You can then choose the best model according to your preferred criterion (e.g. max AUC). Here, we use the Z-Score from the (linear or logistic) regression of the phenotype by the PRS since we have found it more robust than using the correlation or the AUC. It also enables adjusting for covariates in this step.

Also note that we separate both sparse and non-sparse models to show that their predictive performance are similar (in the paper).
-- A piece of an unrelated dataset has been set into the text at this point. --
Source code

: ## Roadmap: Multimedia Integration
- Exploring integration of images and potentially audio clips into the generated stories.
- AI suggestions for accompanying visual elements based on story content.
In practice, if you do not really care about sparsity, you could choose the best LDpred2-grid model among all sparse and non-sparse models.

best_beta_grid <- params %>%
  mutate(id = row_number()) %>%
  # filter(sparse) %>% 
  arrange(desc(score)) %>%
  slice(1) %>%
  pull(id) %>% 
  beta_grid[, .]

pred <- big_prodVec(G, best_beta_grid, ind.row = ind.test,
                    ind.col = df_beta[["_NUM_ID_"]])
cor(pred, y[ind.test])
## [1] 0.4974708

LDpred2-auto: automatic model

We recommend to run many chains in parallel with different initial values for p.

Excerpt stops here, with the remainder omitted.